Crushed under the juggernaut of blind authority

You've seen the Tweets, now read the blog.

Following an interesting discussion with Jack Of Kent about Aspergers hacker Gary McKinnon on Twitter (described by one Tweeter as like Newsnight in haiku) I have a few brief points to make.

I'm totally opposed to extraditing Gary McKinnon to the US, where draconian punishment and prison conditions place their judicial system somewhere in the nastier part of the Middle Ages. Only last night, those of us who watched Michael Moore's Capitalism: A Love Story saw how one juvenile prison faciity was essentially a money-making scam between the judge — sentencing teenagers who behaved like teenagers to the nightmare of being banged up for long periods — and the prison boss, who had lobbied for the old public facility to be demolished so he could replace it with his own privately-built one costing $8 million, for which he was paid $58 million out of the public purse.

The kids' "crimes" included throwing a piece of meat at Mum's boyfriend during a family row, and a fight with a friend in a Mall.

This is a system that also locks up a disproportionate number of black men.

But prisons in the US are big business.

No man or woman's freedom should be bartered away at the whim of blind state power.

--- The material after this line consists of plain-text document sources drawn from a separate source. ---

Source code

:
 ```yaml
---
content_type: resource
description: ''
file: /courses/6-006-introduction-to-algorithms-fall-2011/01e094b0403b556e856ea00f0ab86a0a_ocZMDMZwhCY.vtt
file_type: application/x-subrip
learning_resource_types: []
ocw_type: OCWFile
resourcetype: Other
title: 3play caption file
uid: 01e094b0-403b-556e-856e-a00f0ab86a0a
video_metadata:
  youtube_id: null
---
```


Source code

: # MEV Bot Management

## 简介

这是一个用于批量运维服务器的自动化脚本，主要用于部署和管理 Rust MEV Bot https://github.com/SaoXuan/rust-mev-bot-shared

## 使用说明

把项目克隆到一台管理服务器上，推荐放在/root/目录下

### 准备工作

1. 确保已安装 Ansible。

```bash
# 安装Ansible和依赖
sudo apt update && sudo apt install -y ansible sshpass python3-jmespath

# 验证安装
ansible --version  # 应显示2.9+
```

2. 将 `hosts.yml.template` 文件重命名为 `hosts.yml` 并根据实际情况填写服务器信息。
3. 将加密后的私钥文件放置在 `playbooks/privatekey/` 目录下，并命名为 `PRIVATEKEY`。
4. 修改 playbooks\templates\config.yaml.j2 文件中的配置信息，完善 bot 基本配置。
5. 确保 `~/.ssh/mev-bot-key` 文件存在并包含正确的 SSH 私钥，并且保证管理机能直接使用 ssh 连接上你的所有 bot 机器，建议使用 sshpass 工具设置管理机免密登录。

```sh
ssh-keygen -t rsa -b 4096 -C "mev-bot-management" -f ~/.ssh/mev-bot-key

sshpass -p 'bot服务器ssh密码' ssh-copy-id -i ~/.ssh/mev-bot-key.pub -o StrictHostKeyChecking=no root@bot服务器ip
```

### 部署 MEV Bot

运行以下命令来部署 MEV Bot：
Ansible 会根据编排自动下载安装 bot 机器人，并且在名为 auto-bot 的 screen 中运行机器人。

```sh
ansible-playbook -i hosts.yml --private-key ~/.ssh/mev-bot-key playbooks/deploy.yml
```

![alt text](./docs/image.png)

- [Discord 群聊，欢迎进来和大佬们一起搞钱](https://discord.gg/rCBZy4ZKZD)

Who has determined that Gary McKinnon's hacking into the government's cyberspace is a criminal act? He wasn't a terrorist. He was a bored web-savvy amateur who showed up the flaws in the system before someone actually dangerous found it. His curiosity concerning free energy and UFOs, ferchrissake, was satisfied because the US military and NASA's inept security allowed him in. Governments do enough spying on us — they don't like it up 'em. Isn't it capitulating to overweening state authority to say his mischief was an actual crime? It's out of all proportion in a civilised society.

In an interview straight out of Monty Python, one senior military officer at the Pentagon said: "He did very serious and deliberate damage to military and Nasa computers and left silly and anti-American messages." So which is he being done for? Damage? (Under the terms of the 2003 Extradition Act, the US doesn't have to produce contestable evidence.) Or the sort of two-fingers-to-authority that in the free West we once thought quite romantic?

The Wiki account says:
McKinnon has denied causing any damage, arguing that, in his quest for UFO-related material, he accessed open, unsecured machines with no passwords and no firewalls and that he left countless notes pointing out their many security failings. He adamantly disputes the damage and the financial loss claimed by the US as concocted in order to create a dollar amount justifying an extraditable offence. While it did not constitute evidence of destruction, he did admit leaving a threat on one computer:
"US foreign policy is akin to government-sponsored terrorism these days? It was not a mistake that there was a huge security stand-down on September 11 last year...I am SOLO. I will continue to disrupt at the highest levels.”

But did he continue to disrupt? Should you be extradited for bravado? Is it true what he said about government-sponsored terrorism? And should the "dollar amount" be a determining factor in extradition?

All the things that the Masters and Mistresses of the Universe do, with no possibility of redress for us, and yet here's a man's life about to be destroyed, effectively out of spite. Blair, Haliburton, the oil corps et al are enriched through behaviour that would be criminal if only they weren't making the rules. Compare Gary's video-gamer's excitement with the Apache helicopter crew waggling their joysticks, who massacred a crowd in Iraq including two Reuters employees. Or the greed machines currently destroying the whole coast of Louisiana and beyond.

The Labour government rolled over and did the US neocon regime's bidding over the Iraq War, colluded in rendition and torture, and then tried to deliver its own civilians to a foreign power.

We are encountering a massive juggernaut of authority with no morality backing it up. This is wrong. We should not be actively collaborating in our own oppression.

UPDATE: QC Geoffrey Robertson on Gary McKinnon and the US government's restrospective malice: a test case for principles. He points out that Stieg Larsson's Girl With The Dragon Tattoo heroine, Lisbeth Salander, would be extradited for the same activity.